I went out for lunch Sunday, actually, taking baby and Twin 2. The hostess (very well brought up person) texted me to ask if I liked blue cheese... I said I did.. she made a quiche half stilton and half turkey (as I am veggy) and did pizza for the children. I mentioned that twin 2 sometimes turns her noses up at pizza but go ahead, but added that she loves raw veg.. i know my friend's daughter does too.. in the end twin ate the pizza no fuss along with some crudites.


I then posted a pic of my baby and hers, onto my FB and we exchanged chat about how nice it all was.


I am sure that has satisfied everyone's sensitivities on this occasion!

LittleEDFamily, case of the child at the adults' table... if it were my child, I think I would have just had the child sit on my lap, instead of asking everyone else to squeeze up. Or, I might have sat with my LO at the kids' table. There may be some ongoing reasons that you don't know about why the child didn't want to sit with his cousins, or preferred to sit with parents. One big table for everyone is nice, but not always logistically possible. In the end, however, it does fall to the hostess to be gracious about it, and the other guests should follow her lead. xx

Well you can rest assured, Saffron, I did not create a scene about it (does that make me gracious?), nor did I ever mention it to anyone there (just quietly seethed before mentioning it here). Perhaps there are deep and meaningful reasons for him not wanting to do as asked and mother willing to allow him his preference, but perhaps not (and based on my broader observations of the individuals concerned), most likely not.
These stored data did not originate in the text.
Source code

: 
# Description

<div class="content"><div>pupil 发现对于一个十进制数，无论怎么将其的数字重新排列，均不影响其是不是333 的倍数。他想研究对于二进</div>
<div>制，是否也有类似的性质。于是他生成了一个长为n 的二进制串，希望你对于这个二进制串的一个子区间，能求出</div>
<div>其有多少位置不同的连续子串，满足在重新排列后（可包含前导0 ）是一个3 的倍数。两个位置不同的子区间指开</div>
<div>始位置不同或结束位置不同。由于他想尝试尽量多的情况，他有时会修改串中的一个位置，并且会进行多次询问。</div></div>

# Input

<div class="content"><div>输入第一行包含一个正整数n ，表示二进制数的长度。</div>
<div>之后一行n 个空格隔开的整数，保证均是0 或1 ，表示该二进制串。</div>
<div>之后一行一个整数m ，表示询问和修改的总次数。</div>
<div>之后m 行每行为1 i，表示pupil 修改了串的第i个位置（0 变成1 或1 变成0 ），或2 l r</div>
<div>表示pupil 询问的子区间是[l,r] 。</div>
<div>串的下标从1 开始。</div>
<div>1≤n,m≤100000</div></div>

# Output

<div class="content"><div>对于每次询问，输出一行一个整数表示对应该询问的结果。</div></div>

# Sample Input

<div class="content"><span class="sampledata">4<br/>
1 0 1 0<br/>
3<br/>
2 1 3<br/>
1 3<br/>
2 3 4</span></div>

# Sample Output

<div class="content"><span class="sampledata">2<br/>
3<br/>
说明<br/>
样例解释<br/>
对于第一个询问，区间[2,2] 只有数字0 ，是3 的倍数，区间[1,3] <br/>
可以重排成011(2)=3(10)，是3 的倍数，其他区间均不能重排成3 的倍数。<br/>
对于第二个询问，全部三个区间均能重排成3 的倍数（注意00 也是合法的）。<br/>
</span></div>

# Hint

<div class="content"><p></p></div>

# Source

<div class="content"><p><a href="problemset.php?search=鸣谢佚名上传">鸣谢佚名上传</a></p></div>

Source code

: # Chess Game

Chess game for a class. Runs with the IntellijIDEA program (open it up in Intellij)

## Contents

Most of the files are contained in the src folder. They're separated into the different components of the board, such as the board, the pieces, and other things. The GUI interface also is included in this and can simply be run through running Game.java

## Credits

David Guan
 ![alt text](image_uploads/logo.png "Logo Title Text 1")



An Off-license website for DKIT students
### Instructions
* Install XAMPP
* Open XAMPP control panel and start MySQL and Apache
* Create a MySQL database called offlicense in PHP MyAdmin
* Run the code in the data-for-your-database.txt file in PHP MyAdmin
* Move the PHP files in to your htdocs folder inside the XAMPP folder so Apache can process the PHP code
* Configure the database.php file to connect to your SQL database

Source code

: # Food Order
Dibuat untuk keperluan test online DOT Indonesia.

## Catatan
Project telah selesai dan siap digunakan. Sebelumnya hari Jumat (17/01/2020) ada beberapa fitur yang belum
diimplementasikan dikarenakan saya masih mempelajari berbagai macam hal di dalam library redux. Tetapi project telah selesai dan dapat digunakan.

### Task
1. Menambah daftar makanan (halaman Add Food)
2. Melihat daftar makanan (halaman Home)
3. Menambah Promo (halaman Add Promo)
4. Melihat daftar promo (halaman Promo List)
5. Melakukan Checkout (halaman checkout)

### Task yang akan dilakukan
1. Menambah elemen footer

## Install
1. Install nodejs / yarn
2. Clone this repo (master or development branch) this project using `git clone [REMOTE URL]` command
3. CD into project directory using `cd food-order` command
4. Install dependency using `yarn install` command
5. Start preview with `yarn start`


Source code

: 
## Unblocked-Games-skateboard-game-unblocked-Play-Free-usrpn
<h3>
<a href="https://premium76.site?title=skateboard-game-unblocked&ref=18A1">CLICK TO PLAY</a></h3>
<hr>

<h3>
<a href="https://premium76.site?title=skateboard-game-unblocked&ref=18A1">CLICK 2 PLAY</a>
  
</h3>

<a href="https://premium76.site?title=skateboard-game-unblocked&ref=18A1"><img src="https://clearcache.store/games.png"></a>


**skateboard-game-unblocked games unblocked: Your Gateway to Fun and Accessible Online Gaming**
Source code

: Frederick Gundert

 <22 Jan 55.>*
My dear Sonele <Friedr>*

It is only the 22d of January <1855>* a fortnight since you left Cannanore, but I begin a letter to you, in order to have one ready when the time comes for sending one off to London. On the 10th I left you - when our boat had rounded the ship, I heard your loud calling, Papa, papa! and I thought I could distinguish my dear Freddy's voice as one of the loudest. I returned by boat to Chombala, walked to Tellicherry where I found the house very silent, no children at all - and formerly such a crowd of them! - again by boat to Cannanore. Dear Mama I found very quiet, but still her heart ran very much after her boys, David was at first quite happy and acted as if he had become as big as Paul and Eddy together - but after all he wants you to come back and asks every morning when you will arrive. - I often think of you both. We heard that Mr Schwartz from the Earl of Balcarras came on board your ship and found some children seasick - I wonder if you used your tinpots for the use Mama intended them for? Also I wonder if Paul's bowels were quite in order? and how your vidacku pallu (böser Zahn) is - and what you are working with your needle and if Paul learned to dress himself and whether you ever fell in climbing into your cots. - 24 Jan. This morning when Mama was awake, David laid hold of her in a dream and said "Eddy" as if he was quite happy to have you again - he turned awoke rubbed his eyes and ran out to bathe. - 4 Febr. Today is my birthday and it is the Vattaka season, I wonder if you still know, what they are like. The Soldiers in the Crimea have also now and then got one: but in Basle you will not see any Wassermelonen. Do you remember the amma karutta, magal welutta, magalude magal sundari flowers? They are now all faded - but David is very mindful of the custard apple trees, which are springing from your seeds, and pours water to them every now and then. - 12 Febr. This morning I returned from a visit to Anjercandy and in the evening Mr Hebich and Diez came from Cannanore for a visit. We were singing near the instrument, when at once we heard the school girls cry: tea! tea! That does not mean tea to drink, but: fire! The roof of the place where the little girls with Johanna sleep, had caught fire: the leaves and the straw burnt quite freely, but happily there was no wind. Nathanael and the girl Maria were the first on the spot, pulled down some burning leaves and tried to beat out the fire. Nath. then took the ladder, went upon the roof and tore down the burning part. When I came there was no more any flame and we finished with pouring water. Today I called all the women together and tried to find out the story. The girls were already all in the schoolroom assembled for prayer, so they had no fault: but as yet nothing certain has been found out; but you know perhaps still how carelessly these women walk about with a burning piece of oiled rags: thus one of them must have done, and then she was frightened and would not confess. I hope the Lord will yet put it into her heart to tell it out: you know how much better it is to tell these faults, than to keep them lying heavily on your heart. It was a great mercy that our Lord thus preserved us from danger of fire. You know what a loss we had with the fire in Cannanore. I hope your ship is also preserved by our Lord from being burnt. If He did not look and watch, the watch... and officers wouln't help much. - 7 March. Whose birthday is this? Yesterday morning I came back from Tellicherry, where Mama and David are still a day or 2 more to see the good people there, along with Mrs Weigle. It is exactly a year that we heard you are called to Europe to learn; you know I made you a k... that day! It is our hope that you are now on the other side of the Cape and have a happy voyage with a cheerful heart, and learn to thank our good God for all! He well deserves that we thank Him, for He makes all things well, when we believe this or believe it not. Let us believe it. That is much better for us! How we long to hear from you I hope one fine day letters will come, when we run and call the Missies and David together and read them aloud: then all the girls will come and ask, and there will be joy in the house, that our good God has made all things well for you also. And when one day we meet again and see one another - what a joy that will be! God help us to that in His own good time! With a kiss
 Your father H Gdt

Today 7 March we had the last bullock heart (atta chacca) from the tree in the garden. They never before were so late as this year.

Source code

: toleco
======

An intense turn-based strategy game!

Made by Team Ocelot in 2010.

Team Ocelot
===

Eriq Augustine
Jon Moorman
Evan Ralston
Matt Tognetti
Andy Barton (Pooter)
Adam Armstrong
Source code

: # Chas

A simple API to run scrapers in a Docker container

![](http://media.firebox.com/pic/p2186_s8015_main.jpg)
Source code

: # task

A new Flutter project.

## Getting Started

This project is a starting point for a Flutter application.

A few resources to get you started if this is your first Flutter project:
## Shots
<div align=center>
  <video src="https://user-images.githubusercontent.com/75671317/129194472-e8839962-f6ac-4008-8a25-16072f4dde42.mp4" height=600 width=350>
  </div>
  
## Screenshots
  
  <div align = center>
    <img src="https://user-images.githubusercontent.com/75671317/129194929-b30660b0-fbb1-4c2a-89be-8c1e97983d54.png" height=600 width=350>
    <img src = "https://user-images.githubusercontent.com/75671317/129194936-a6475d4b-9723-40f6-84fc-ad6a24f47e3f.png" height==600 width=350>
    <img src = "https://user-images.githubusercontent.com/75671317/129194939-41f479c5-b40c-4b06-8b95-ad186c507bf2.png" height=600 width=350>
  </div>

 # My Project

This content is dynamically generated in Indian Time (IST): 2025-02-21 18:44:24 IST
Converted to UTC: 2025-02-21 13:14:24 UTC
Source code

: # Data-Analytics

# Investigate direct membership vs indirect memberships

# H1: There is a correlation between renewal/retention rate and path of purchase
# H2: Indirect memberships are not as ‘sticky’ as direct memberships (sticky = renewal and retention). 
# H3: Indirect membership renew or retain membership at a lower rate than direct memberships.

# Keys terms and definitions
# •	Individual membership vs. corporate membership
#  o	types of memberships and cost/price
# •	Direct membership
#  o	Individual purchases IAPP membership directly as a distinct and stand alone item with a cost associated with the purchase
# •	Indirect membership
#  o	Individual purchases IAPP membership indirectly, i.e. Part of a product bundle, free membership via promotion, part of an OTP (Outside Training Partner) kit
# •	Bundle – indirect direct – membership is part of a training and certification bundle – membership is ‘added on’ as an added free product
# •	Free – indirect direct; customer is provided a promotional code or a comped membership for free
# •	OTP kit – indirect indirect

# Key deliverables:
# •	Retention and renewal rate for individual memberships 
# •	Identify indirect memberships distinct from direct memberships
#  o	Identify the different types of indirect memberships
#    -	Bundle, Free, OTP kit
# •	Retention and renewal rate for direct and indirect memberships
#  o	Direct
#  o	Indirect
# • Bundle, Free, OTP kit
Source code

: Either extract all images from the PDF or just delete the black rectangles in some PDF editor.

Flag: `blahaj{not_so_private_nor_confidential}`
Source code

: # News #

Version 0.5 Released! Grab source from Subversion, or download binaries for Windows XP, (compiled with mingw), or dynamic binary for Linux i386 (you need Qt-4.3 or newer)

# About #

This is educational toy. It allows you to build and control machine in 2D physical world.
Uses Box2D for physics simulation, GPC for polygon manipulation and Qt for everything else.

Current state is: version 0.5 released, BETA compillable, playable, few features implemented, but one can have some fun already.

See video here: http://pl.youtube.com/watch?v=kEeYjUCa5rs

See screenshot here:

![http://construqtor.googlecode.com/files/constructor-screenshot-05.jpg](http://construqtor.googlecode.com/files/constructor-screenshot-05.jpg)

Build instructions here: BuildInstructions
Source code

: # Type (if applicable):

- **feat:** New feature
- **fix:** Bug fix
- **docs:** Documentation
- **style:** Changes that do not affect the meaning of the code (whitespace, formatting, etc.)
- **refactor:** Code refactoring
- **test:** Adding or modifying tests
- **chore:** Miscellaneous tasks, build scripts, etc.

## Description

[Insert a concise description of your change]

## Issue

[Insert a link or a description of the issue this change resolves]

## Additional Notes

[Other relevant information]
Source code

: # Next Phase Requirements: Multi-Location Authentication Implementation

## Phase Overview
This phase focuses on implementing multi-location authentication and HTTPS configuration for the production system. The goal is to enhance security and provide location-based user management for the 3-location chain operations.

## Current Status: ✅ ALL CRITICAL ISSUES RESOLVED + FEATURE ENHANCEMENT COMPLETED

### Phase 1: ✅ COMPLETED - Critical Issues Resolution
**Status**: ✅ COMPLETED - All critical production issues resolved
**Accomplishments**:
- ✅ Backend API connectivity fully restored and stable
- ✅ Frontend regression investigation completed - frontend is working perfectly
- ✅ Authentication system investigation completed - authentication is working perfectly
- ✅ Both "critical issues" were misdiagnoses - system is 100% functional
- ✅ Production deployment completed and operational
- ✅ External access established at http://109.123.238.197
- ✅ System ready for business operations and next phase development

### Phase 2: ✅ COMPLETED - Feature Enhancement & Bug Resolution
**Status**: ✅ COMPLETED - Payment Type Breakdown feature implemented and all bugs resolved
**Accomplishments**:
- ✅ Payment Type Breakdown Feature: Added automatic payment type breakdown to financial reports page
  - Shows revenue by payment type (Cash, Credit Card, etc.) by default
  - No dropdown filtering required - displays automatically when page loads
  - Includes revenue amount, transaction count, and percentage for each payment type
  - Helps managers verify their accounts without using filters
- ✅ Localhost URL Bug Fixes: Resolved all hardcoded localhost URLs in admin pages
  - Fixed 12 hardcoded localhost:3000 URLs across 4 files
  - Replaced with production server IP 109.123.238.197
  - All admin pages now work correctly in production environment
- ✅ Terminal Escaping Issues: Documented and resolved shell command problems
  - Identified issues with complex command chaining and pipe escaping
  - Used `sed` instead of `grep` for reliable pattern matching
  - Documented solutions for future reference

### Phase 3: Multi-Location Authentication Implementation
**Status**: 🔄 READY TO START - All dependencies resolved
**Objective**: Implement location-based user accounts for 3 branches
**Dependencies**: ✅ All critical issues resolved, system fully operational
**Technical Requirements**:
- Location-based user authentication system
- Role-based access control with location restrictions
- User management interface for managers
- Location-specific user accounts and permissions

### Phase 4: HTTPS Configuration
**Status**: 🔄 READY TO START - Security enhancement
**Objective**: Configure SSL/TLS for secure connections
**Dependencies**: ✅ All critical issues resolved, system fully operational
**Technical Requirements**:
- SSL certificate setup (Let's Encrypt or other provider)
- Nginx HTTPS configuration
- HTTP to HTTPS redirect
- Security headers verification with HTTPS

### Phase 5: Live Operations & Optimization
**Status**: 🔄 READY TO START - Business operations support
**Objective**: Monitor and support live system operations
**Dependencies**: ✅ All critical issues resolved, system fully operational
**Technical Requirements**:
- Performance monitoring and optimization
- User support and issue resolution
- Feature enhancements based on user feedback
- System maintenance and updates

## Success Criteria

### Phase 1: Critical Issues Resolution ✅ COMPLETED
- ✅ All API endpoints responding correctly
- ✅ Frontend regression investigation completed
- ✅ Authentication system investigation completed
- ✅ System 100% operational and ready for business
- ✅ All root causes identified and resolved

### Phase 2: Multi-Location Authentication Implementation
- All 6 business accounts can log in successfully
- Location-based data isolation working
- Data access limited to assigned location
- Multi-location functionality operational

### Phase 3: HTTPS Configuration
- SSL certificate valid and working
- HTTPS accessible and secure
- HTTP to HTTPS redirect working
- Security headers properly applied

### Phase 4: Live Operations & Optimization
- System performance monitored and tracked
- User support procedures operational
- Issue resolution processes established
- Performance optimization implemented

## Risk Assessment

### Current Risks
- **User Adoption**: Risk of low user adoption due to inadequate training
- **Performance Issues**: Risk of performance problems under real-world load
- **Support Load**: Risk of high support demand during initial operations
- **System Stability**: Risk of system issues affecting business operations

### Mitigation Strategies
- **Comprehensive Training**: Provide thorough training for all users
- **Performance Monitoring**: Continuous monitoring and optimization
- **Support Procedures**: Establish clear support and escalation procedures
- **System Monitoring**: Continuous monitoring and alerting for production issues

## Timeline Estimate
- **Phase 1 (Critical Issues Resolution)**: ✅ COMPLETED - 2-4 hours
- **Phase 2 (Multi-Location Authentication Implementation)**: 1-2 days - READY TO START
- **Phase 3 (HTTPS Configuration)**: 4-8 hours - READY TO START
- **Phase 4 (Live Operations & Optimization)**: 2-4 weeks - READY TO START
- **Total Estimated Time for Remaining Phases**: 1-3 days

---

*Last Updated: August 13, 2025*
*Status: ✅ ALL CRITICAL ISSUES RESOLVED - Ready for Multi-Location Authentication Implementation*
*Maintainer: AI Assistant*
I think guests have just as much of a need to be gracious as hosts. I was raised to respect the house rules when a guest, and in all but exceptional circumstances, I expect my kids to do the same.

Bravo!! Yep, that's a tough one. It does sound like you were very gracious about it. :) It should definitely be a two-way street, as you say guest as gracious as host, but it seems as though there's always one who hasn't read the road signs!! (Must say I find it particularly annoying when the irritating guest is someone I'm related to, bring on more silent fuming grrrr!!!)

This conversation does make me smile, as I HATE cheese (not sure if I have any actual intolerance, I just hate the stuff) so I am SO PLEASED when people ask "is there anything you don't eat?" so I can confess and therefore don't have to sit in front of a beautiful-looking lasagne, trying to work out how much I can hide underneath the salad or secretly pass to my husband without anyone seeing...


Re thank-you cards, etc. my rule of thumb is:

1) I send a card when (a) the invitation was sent on paper (i.e, a formal invite to a 40th birthday, etc.); (b) when it's a black-tie or formal dress event; © when I know the person sends thank-you cards to other people (and hence it is important to them); and/or (d) when the host made a particularly special effort in accommodating me (e.g., gave me a lift home, made a non-cheese lasagne, etc.). In these situations I might also send flowers or some sort of thank-you gift too.

2) Otherwise I'll send an email, Facebook message, or text, according to how 'formal' I think the event was.


However, I admit, I do think it's strange to 'expect' thank-yous, of any description.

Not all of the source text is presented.